Agriculture has always been and will always be a changing business. Granted, some of the changes today are coming faster and are bigger in scale and in scope than before, but basically it is part of the same process. Some of the biggest brands in seed and equipment today started as small companies serving a local area, just as small farm became medium-sized farms and now large farms. Yet, the global nature of consolidation today and the driving force behind it have farmers concerned and, frankly, a bit confused.
Last week Corteva, the agricultural arm of Dow-DuPont, announced what it is calling a “multi-channel, multi-brand seed strategy.” This is corporate speak for re-shuffling the deck and discarding some well-known brands. In the Eastern Corn Belt, Brodbeck will become part of Dairyland Seeds.
Corteva officials are also trying to narrow the focus of the new corporation that will become a stand-alone entity in 2019. They are looking to jettison some specialty lines to focus more on corn, soybeans, and wheat. Cost-cutting is also at work here. Dow-DuPont Chief Executive Officer Ed Breen said, on a Wall Street conference call to discuss first-quarter earnings, that they plan to cut $3.3 billion in expenses in the next year. But what does all this mean to farmers?
On the one hand, it might mean a better selection of seed and technology. One seed salesmen who is having to have new business cards made said, “If it means I can offer my customers new products, then it is a good thing.” With the astronomical cost of producing and registering new technology, corporations need to sell that technology in as many different bags as possible. The downside for the farmer is that the neighbor or trusted friend who has sold you your seed for years may be different.
In the global corporate structure that represents most seed and input products, technology and innovation has value, but customer service does not. The restructuring decisions in these mega-mergers are being directed by people with far more experience in cost accounting and stock valuation than in seed placement and germination.
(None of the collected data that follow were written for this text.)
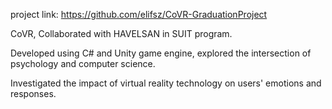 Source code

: project link: https://github.com/elifsz/CoVR-GraduationProject

CoVR, Collaborated with HAVELSAN in SUIT program.

Developed using C# and Unity game engine, explored the intersection of psychology and computer science.

Investigated the impact of virtual reality technology on users' emotions and responses.
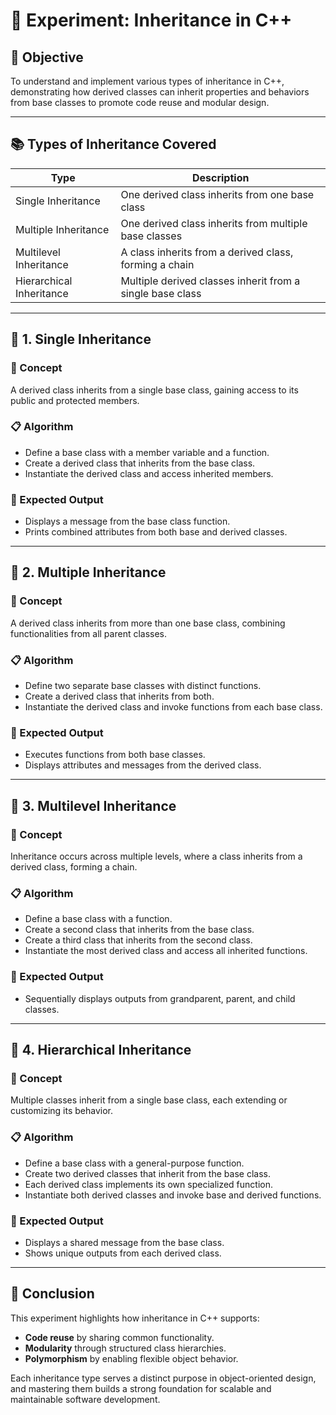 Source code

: 
# 🧬 Experiment: Inheritance in C++


## 🎯 Objective
To understand and implement various types of inheritance in C++, demonstrating how derived classes can inherit properties and behaviors from base classes to promote code reuse and modular design.

---

## 📚 Types of Inheritance Covered

| Type                  | Description |
|-----------------------|-------------|
| Single Inheritance    | One derived class inherits from one base class |
| Multiple Inheritance  | One derived class inherits from multiple base classes |
| Multilevel Inheritance| A class inherits from a derived class, forming a chain |
| Hierarchical Inheritance | Multiple derived classes inherit from a single base class |

---

## 📌 1. Single Inheritance

### 🧠 Concept
A derived class inherits from a single base class, gaining access to its public and protected members.

### 📋 Algorithm
- Define a base class with a member variable and a function.
- Create a derived class that inherits from the base class.
- Instantiate the derived class and access inherited members.

### 🧪 Expected Output
- Displays a message from the base class function.
- Prints combined attributes from both base and derived classes.

---

## 📌 2. Multiple Inheritance

### 🧠 Concept
A derived class inherits from more than one base class, combining functionalities from all parent classes.

### 📋 Algorithm
- Define two separate base classes with distinct functions.
- Create a derived class that inherits from both.
- Instantiate the derived class and invoke functions from each base class.

### 🧪 Expected Output
- Executes functions from both base classes.
- Displays attributes and messages from the derived class.

---

## 📌 3. Multilevel Inheritance

### 🧠 Concept
Inheritance occurs across multiple levels, where a class inherits from a derived class, forming a chain.

### 📋 Algorithm
- Define a base class with a function.
- Create a second class that inherits from the base class.
- Create a third class that inherits from the second class.
- Instantiate the most derived class and access all inherited functions.

### 🧪 Expected Output
- Sequentially displays outputs from grandparent, parent, and child classes.

---

## 📌 4. Hierarchical Inheritance

### 🧠 Concept
Multiple classes inherit from a single base class, each extending or customizing its behavior.

### 📋 Algorithm
- Define a base class with a general-purpose function.
- Create two derived classes that inherit from the base class.
- Each derived class implements its own specialized function.
- Instantiate both derived classes and invoke base and derived functions.

### 🧪 Expected Output
- Displays a shared message from the base class.
- Shows unique outputs from each derived class.

---

## 🧾 Conclusion

This experiment highlights how inheritance in C++ supports:
- **Code reuse** by sharing common functionality.
- **Modularity** through structured class hierarchies.
- **Polymorphism** by enabling flexible object behavior.

Each inheritance type serves a distinct purpose in object-oriented design, and mastering them builds a strong foundation for scalable and maintainable software development.
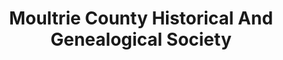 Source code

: ---
layout: repo
title: "Moultrie County Historical And Genealogical Society"
id: 15712
permalink: repos/15712/
--- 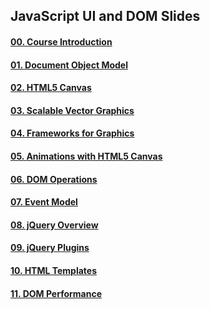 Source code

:## JavaScript UI and DOM Slides

#### [00. Course Introduction](https://rawgit.com/petyakostova/Telerik-Academy/master/Front-end/_Demos%20JS%20UI%20%26%20DOM/Slides/00.%20Course-intro/index.html) 

#### [01. Document Object Model](https://rawgit.com/petyakostova/Telerik-Academy/master/Front-end/_Demos%20JS%20UI%20%26%20DOM/Slides/01.%20Document%20Object%20Model/index.html) 

#### [02. HTML5 Canvas](https://rawgit.com/petyakostova/Telerik-Academy/master/Front-end/_Demos%20JS%20UI%20%26%20DOM/Slides/02.%20HTML5%20Canvas/index.html) 

#### [03. Scalable Vector Graphics](https://rawgit.com/petyakostova/Telerik-Academy/master/Front-end/_Demos%20JS%20UI%20%26%20DOM/Slides/03.%20Scalable%20Vector%20Graphics/index.html) 

#### [04. Frameworks for Graphics](https://rawgit.com/petyakostova/Telerik-Academy/master/Front-end/_Demos%20JS%20UI%20%26%20DOM/Slides/04.%20Frameworks%20for%20Graphics/index.html) 

#### [05. Animations with HTML5 Canvas](https://rawgit.com/petyakostova/Telerik-Academy/master/Front-end/_Demos%20JS%20UI%20%26%20DOM/Slides/05.%20Animations%20with%20HTML5%20Canvas/index.html) 

#### [06. DOM Operations](https://rawgit.com/petyakostova/Telerik-Academy/master/Front-end/_Demos%20JS%20UI%20%26%20DOM/Slides/06.%20DOM%20Operations/index.html) 

#### [07. Event Model](https://rawgit.com/petyakostova/Telerik-Academy/master/Front-end/_Demos%20JS%20UI%20%26%20DOM/Slides/07.%20Event%20Model/index.html) 

#### [08. jQuery Overview](https://rawgit.com/petyakostova/Telerik-Academy/master/Front-end/_Demos%20JS%20UI%20%26%20DOM/Slides/08.%20jQuery%20Overview/index.html) 

#### [09. jQuery Plugins](https://rawgit.com/petyakostova/Telerik-Academy/master/Front-end/_Demos%20JS%20UI%20%26%20DOM/Slides/09.%20jQuery%20Plugins/index.html) 

#### [10. HTML Templates](https://rawgit.com/petyakostova/Telerik-Academy/master/Front-end/_Demos%20JS%20UI%20%26%20DOM/Slides/10.%20HTML%20Templates/index.html) 

#### [11. DOM Performance](https://rawgit.com/petyakostova/Telerik-Academy/master/Front-end/_Demos%20JS%20UI%20%26%20DOM/Slides/11.%20DOM%20Performance/index.html)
The Corteva changes are just the beginning. The Bayer-Monsanto merger is getting closer to completion, and last week it was announced several top Monsanto officials will not be making the move to Bayer. How all this will play out at the farm level remains to be seen. Trust and relationship have always been important to farmers. I don’t think, even in these high-tech times, that is going to change. In the end, the company that wins will be the one with the best trust and connection to farmers. I hope top corporate executives don’t lose sight of this.